WHAT TO WORK ON:
The output should be every line below, retyped exactly, with no images.

(Excerpts from a dataset)
____

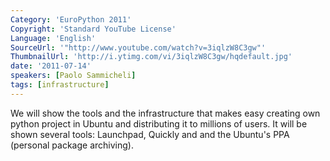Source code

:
 ```yaml
---
Category: 'EuroPython 2011'
Copyright: 'Standard YouTube License'
Language: 'English'
SourceUrl: '"http://www.youtube.com/watch?v=3iqlzW8C3gw"'
ThumbnailUrl: 'http://i.ytimg.com/vi/3iqlzW8C3gw/hqdefault.jpg'
date: '2011-07-14'
speakers: [Paolo Sammicheli]
tags: [infrastructure]
---
```

We will show the tools and the infrastructure that makes easy creating own
python project in Ubuntu and distributing it to millions of users. It will be
shown several tools: Launchpad, Quickly and and the Ubuntu's PPA (personal
package archiving).

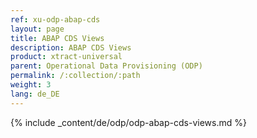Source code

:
 ```yaml
---
ref: xu-odp-abap-cds
layout: page
title: ABAP CDS Views
description: ABAP CDS Views
product: xtract-universal
parent: Operational Data Provisioning (ODP)
permalink: /:collection/:path
weight: 3
lang: de_DE
---
```


{% include _content/de/odp/odp-abap-cds-views.md %} 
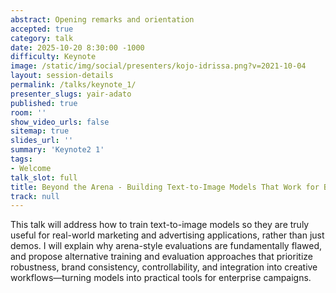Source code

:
 ```yaml
---
abstract: Opening remarks and orientation
accepted: true
category: talk
date: 2025-10-20 8:30:00 -1000
difficulty: Keynote
image: /static/img/social/presenters/kojo-idrissa.png?v=2021-10-04
layout: session-details
permalink: /talks/keynote_1/
presenter_slugs: yair-adato
published: true
room: ''
show_video_urls: false
sitemap: true
slides_url: ''
summary: 'Keynote2 1'
tags:
- Welcome
talk_slot: full
title: Beyond the Arena - Building Text-to-Image Models That Work for Brands
track: null
---
```


This talk will address how to train text-to-image models so they are truly useful for real-world marketing and advertising applications, rather than just demos. I will explain why arena-style evaluations are fundamentally flawed, and propose alternative training and evaluation approaches that prioritize robustness, brand consistency, controllability, and integration into creative workflows—turning models into practical tools for enterprise campaigns.
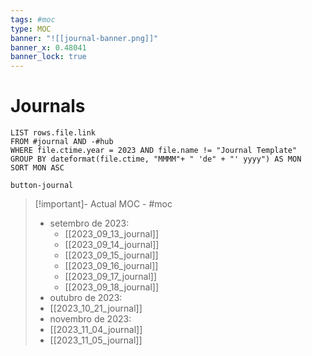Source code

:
 ```yaml
---
tags: #moc
type: MOC
banner: "![[journal-banner.png]]"
banner_x: 0.48041
banner_lock: true
---
```


# Journals 

```dataview
LIST rows.file.link
FROM #journal AND -#hub
WHERE file.ctime.year = 2023 AND file.name != "Journal Template"
GROUP BY dateformat(file.ctime, "MMMM"+ " 'de" + "' yyyy") AS MON
SORT MON ASC
```

`button-journal`


>[!important]- Actual MOC - #moc
> - setembro de 2023:
>      - [[2023_09_13_journal]] 
>      - [[2023_09_14_journal]]
>      - [[2023_09_15_journal]]
>      - [[2023_09_16_journal]]
>      - [[2023_09_17_journal]]
>      - [[2023_09_18_journal]]
>  - outubro de 2023:
>	- [[2023_10_21_journal]] 
>  - novembro de 2023:
> 	- [[2023_11_04_journal]]
> 	- [[2023_11_05_journal]]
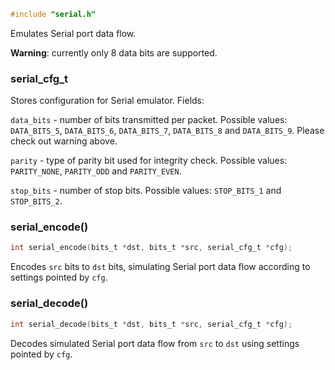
```c
#include "serial.h"
```

Emulates Serial port data flow.

**Warning**: currently only 8 data bits are supported.

### serial_cfg_t

Stores configuration for Serial emulator.
Fields:

`data_bits` - number of bits transmitted per packet. Possible values:
`DATA_BITS_5`, `DATA_BITS_6`, `DATA_BITS_7`, `DATA_BITS_8` and `DATA_BITS_9`.
Please check out warning above.

`parity` - type of parity bit used for integrity check. Possible values:
`PARITY_NONE`, `PARITY_ODD` and `PARITY_EVEN`.

`stop_bits` - number of stop bits. Possible values:
`STOP_BITS_1` and `STOP_BITS_2`.

### serial_encode()

```c
int serial_encode(bits_t *dst, bits_t *src, serial_cfg_t *cfg);
```

Encodes `src` bits to `dst` bits, simulating
Serial port data flow according to settings pointed by `cfg`.

### serial_decode()

```c
int serial_decode(bits_t *dst, bits_t *src, serial_cfg_t *cfg);
```

Decodes simulated Serial port data flow from `src` to `dst`
using settings pointed by `cfg`.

____

SOLVED EXERCISE:
Source code

:
 ```yaml
---
Category: 'EuroPython 2011'
Copyright: 'Standard YouTube License'
Language: 'English'
SourceUrl: '"http://www.youtube.com/watch?v=3iqlzW8C3gw"'
ThumbnailUrl: 'http://i.ytimg.com/vi/3iqlzW8C3gw/hqdefault.jpg'
date: '2011-07-14'
speakers: [Paolo Sammicheli]
tags: [infrastructure]
---
```

We will show the tools and the infrastructure that makes easy creating own
python project in Ubuntu and distributing it to millions of users. It will be
shown several tools: Launchpad, Quickly and and the Ubuntu's PPA (personal
package archiving).

Source code

:
 ```yaml
---
ref: xu-odp-abap-cds
layout: page
title: ABAP CDS Views
description: ABAP CDS Views
product: xtract-universal
parent: Operational Data Provisioning (ODP)
permalink: /:collection/:path
weight: 3
lang: de_DE
---
```


{% include _content/de/odp/odp-abap-cds-views.md %} 
Source code

:
 ```yaml
---
abstract: Opening remarks and orientation
accepted: true
category: talk
date: 2025-10-20 8:30:00 -1000
difficulty: Keynote
image: /static/img/social/presenters/kojo-idrissa.png?v=2021-10-04
layout: session-details
permalink: /talks/keynote_1/
presenter_slugs: yair-adato
published: true
room: ''
show_video_urls: false
sitemap: true
slides_url: ''
summary: 'Keynote2 1'
tags:
- Welcome
talk_slot: full
title: Beyond the Arena - Building Text-to-Image Models That Work for Brands
track: null
---
```


This talk will address how to train text-to-image models so they are truly useful for real-world marketing and advertising applications, rather than just demos. I will explain why arena-style evaluations are fundamentally flawed, and propose alternative training and evaluation approaches that prioritize robustness, brand consistency, controllability, and integration into creative workflows—turning models into practical tools for enterprise campaigns.
Source code

:
 ```yaml
---
tags: #moc
type: MOC
banner: "![[journal-banner.png]]"
banner_x: 0.48041
banner_lock: true
---
```


# Journals 

```dataview
LIST rows.file.link
FROM #journal AND -#hub
WHERE file.ctime.year = 2023 AND file.name != "Journal Template"
GROUP BY dateformat(file.ctime, "MMMM"+ " 'de" + "' yyyy") AS MON
SORT MON ASC
```

`button-journal`


>[!important]- Actual MOC - #moc
> - setembro de 2023:
>      - [[2023_09_13_journal]] 
>      - [[2023_09_14_journal]]
>      - [[2023_09_15_journal]]
>      - [[2023_09_16_journal]]
>      - [[2023_09_17_journal]]
>      - [[2023_09_18_journal]]
>  - outubro de 2023:
>	- [[2023_10_21_journal]] 
>  - novembro de 2023:
> 	- [[2023_11_04_journal]]
> 	- [[2023_11_05_journal]]
```c
#include "serial.h"
```

Emulates Serial port data flow.

**Warning**: currently only 8 data bits are supported.

### serial_cfg_t

Stores configuration for Serial emulator.
Fields:

`data_bits` - number of bits transmitted per packet. Possible values:
`DATA_BITS_5`, `DATA_BITS_6`, `DATA_BITS_7`, `DATA_BITS_8` and `DATA_BITS_9`.
Please check out warning above.

`parity` - type of parity bit used for integrity check. Possible values:
`PARITY_NONE`, `PARITY_ODD` and `PARITY_EVEN`.

`stop_bits` - number of stop bits. Possible values:
`STOP_BITS_1` and `STOP_BITS_2`.

### serial_encode()

```c
int serial_encode(bits_t *dst, bits_t *src, serial_cfg_t *cfg);
```

Encodes `src` bits to `dst` bits, simulating
Serial port data flow according to settings pointed by `cfg`.

### serial_decode()

```c
int serial_decode(bits_t *dst, bits_t *src, serial_cfg_t *cfg);
```

Decodes simulated Serial port data flow from `src` to `dst`
using settings pointed by `cfg`.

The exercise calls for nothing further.